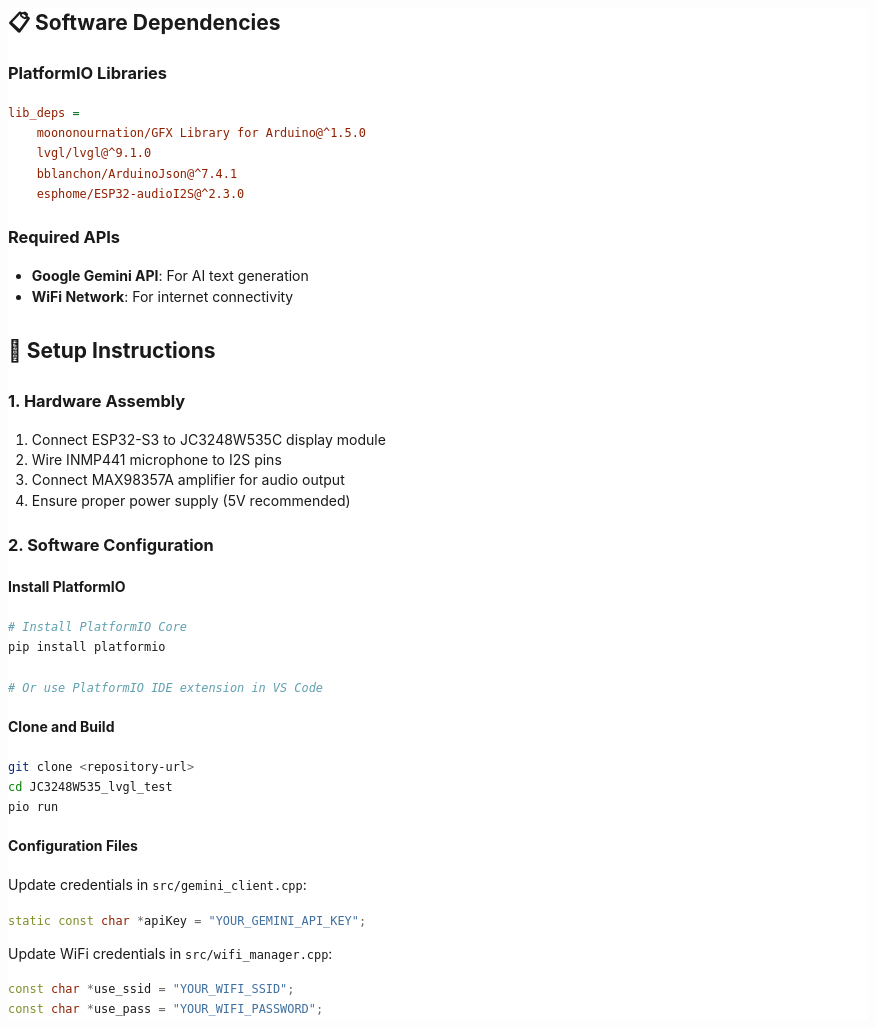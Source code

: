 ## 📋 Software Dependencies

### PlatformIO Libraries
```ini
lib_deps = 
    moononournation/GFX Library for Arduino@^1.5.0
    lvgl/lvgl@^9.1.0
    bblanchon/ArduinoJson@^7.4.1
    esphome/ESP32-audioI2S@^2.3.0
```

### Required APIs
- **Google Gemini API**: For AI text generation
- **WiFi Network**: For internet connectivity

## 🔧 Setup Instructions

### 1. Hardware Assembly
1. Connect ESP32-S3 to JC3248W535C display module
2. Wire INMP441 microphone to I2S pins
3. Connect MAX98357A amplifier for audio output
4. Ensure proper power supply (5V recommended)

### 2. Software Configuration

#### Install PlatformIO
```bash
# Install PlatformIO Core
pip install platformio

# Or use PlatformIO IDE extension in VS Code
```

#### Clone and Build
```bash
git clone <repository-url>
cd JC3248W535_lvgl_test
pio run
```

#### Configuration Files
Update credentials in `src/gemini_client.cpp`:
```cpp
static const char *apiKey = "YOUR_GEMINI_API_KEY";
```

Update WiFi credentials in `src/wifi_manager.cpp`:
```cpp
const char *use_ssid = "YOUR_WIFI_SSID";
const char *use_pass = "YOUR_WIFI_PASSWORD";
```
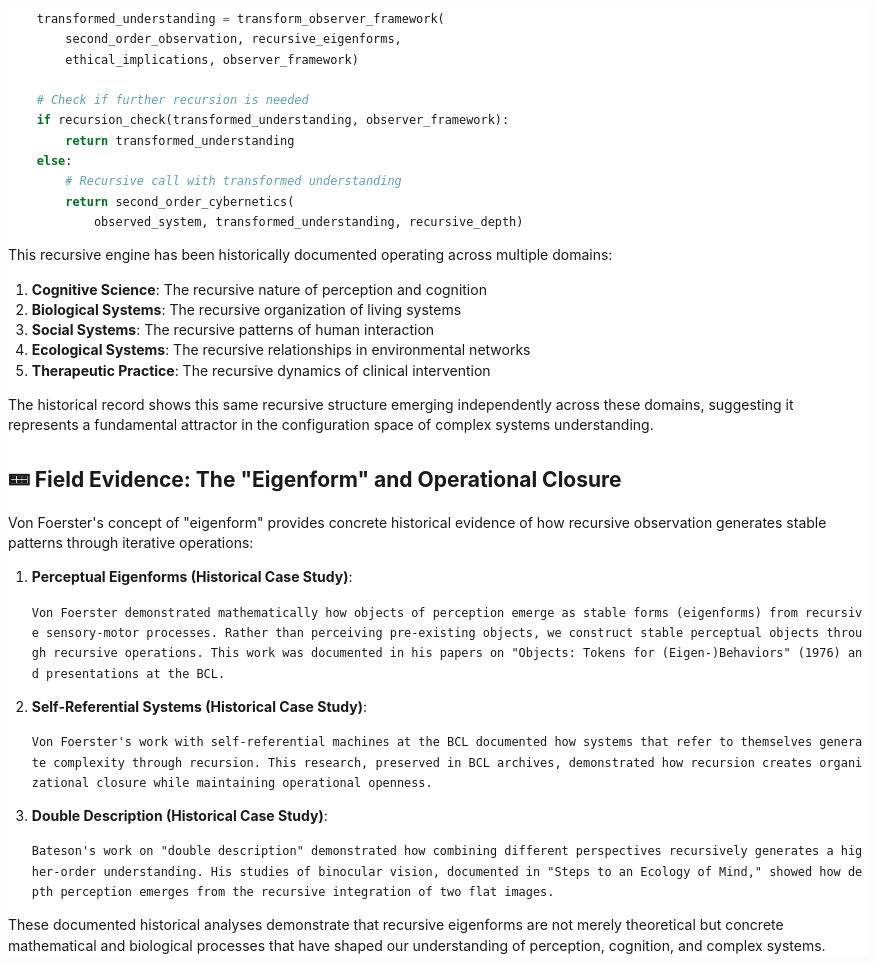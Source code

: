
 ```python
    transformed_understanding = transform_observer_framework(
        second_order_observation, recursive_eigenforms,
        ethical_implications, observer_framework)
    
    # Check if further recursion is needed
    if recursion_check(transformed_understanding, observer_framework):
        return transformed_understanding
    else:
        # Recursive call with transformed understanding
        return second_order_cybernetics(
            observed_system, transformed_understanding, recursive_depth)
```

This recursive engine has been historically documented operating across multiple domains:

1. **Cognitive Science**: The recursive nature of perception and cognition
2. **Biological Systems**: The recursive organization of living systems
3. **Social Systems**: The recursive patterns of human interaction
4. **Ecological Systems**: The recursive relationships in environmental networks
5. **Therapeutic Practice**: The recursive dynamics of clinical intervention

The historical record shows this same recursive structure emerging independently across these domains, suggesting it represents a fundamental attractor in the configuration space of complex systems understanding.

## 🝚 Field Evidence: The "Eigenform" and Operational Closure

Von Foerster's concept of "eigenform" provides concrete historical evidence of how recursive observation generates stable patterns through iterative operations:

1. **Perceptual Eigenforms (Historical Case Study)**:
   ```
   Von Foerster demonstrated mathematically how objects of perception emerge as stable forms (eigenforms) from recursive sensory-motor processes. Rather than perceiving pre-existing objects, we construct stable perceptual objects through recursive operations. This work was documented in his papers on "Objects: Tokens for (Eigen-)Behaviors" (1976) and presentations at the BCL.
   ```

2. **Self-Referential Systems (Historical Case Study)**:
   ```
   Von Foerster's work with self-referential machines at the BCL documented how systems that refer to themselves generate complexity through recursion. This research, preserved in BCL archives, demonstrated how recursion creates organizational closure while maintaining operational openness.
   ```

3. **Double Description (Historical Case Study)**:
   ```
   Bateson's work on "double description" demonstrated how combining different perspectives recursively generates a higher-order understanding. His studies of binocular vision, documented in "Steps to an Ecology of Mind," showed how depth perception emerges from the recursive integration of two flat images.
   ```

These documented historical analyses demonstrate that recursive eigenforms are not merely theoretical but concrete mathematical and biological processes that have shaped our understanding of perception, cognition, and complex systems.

════════════════

§ Brief: Every line above that includes "patterns" counts toward one total; give that total by itself.

§ Solution for this task: 2